Culture establishes for each person a context of cognitive and affective behavior, a template for personal and social existence. But we tend to perceive reality within the context of our own culture, a reality that we have "created," and therefore not necessarily a reality that is empirically defined. "The meaningful universe in which each human being exists is not a universal reality, but 'a category of reality' consisting of selectively organized features considered significant by the society in which he lives" (Condon 1973: 17). Although the opportunities for world travel in the last several decades have increased markedly, there is still a tendency for us to believe that our own reality is the "correct" perception.
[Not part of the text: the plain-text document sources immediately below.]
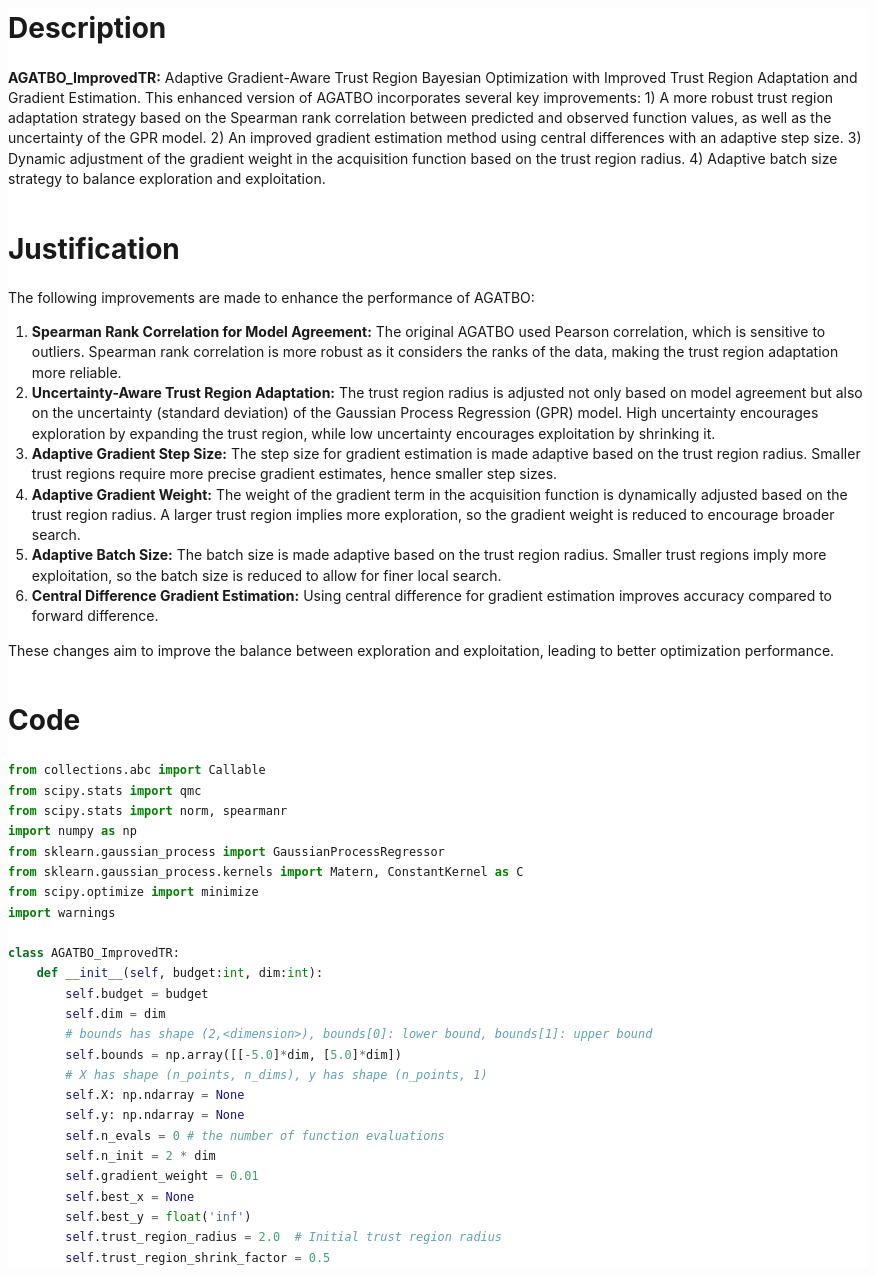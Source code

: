# Description
**AGATBO_ImprovedTR:** Adaptive Gradient-Aware Trust Region Bayesian Optimization with Improved Trust Region Adaptation and Gradient Estimation. This enhanced version of AGATBO incorporates several key improvements: 1) A more robust trust region adaptation strategy based on the Spearman rank correlation between predicted and observed function values, as well as the uncertainty of the GPR model. 2) An improved gradient estimation method using central differences with an adaptive step size. 3) Dynamic adjustment of the gradient weight in the acquisition function based on the trust region radius. 4) Adaptive batch size strategy to balance exploration and exploitation.

# Justification
The following improvements are made to enhance the performance of AGATBO:

1.  **Spearman Rank Correlation for Model Agreement:** The original AGATBO used Pearson correlation, which is sensitive to outliers. Spearman rank correlation is more robust as it considers the ranks of the data, making the trust region adaptation more reliable.
2.  **Uncertainty-Aware Trust Region Adaptation:** The trust region radius is adjusted not only based on model agreement but also on the uncertainty (standard deviation) of the Gaussian Process Regression (GPR) model. High uncertainty encourages exploration by expanding the trust region, while low uncertainty encourages exploitation by shrinking it.
3.  **Adaptive Gradient Step Size:** The step size for gradient estimation is made adaptive based on the trust region radius. Smaller trust regions require more precise gradient estimates, hence smaller step sizes.
4.  **Adaptive Gradient Weight:** The weight of the gradient term in the acquisition function is dynamically adjusted based on the trust region radius. A larger trust region implies more exploration, so the gradient weight is reduced to encourage broader search.
5.  **Adaptive Batch Size:** The batch size is made adaptive based on the trust region radius. Smaller trust regions imply more exploitation, so the batch size is reduced to allow for finer local search.
6.  **Central Difference Gradient Estimation:** Using central difference for gradient estimation improves accuracy compared to forward difference.

These changes aim to improve the balance between exploration and exploitation, leading to better optimization performance.

# Code
```python
from collections.abc import Callable
from scipy.stats import qmc
from scipy.stats import norm, spearmanr
import numpy as np
from sklearn.gaussian_process import GaussianProcessRegressor
from sklearn.gaussian_process.kernels import Matern, ConstantKernel as C
from scipy.optimize import minimize
import warnings

class AGATBO_ImprovedTR:
    def __init__(self, budget:int, dim:int):
        self.budget = budget
        self.dim = dim
        # bounds has shape (2,<dimension>), bounds[0]: lower bound, bounds[1]: upper bound
        self.bounds = np.array([[-5.0]*dim, [5.0]*dim])
        # X has shape (n_points, n_dims), y has shape (n_points, 1)
        self.X: np.ndarray = None
        self.y: np.ndarray = None
        self.n_evals = 0 # the number of function evaluations
        self.n_init = 2 * dim
        self.gradient_weight = 0.01
        self.best_x = None
        self.best_y = float('inf')
        self.trust_region_radius = 2.0  # Initial trust region radius
        self.trust_region_shrink_factor = 0.5
```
Perception, though, is always subjective. Perception involves the filtering of information even before it is stored in memory, resulting in a selective form of consciousness. What appears to you to be an accurate and objective perception of an individual, a custom, an idea, might be "jaded" or "stilted" in the view of someone from another culture. Misunderstandings are therefore likely to occur between members of different cultures. People from other cultures may appear, in your eyes, to be "loud" or "quiet," "conservative" or "liberal" in reference to your own point of view.
It is apparent that culture, as an ingrained set of behaviors and modes of perception, becomes highly important in the learning of a second language. A language is a part of a culture, and a culture is a part of a language; the two are intricately interwoven so that one cannot separate the two without losing the significance of either language or culture. The acquisition of a second language, except for specialized, instrumental acquisition (as may be the case, say, in acquiring a reading knowledge of a language for examining scientific texts), is also the acquisition of a second culture. Both linguists and anthropologists bear ample testimony to this observation (Robinson-Stuart & Nocon 1996; Scollon & Scollon 1995).
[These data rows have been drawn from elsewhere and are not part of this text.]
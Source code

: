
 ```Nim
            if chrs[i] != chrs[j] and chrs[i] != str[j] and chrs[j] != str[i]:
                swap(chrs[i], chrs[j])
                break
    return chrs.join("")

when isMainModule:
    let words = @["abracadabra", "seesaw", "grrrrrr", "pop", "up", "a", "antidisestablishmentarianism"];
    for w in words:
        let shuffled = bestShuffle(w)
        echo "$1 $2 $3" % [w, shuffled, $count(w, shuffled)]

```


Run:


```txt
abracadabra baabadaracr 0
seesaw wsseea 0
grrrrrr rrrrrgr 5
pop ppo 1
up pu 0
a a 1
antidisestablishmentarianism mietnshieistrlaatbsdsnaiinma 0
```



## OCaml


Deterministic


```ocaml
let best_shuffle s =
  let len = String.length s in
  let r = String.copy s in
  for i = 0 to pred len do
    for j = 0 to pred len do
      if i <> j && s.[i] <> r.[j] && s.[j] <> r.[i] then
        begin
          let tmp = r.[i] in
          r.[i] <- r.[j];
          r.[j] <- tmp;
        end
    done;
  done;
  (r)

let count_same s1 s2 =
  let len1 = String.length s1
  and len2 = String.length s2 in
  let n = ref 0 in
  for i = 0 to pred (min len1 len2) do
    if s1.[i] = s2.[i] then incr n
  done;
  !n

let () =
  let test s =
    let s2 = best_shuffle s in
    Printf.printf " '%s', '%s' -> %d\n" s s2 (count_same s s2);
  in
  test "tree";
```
This chapter attempts to highlight some of the important aspects of the relationship between learning a second language and learning the cultural context of the second language. Among topics to be covered arc the problem of cultural stereotypes, attitudes, learning a second culture, sociopolitical considerations, and the relationship among language, thought, and culture.
Mark Twain gave us a delightfully biased view of other cultures and other languages in The Innocents Abroad. In reference to the French language, Twain commented that the French "always tangle up everything to that degree that when you start into a sentence you never know whether you are going to come out alive or not." In A Tramp Abroad, Twain noted that German is a most difficult language: "A gifted person ought to learn English (barring spelling and pronouncing) in 30 hours, French in 30 days, and German in 30 years." So he proposed to reform the German language, for "if it is to remain as it is, it ought to be gently and reverently set aside among the dead languages, for only the dead have time to learn it."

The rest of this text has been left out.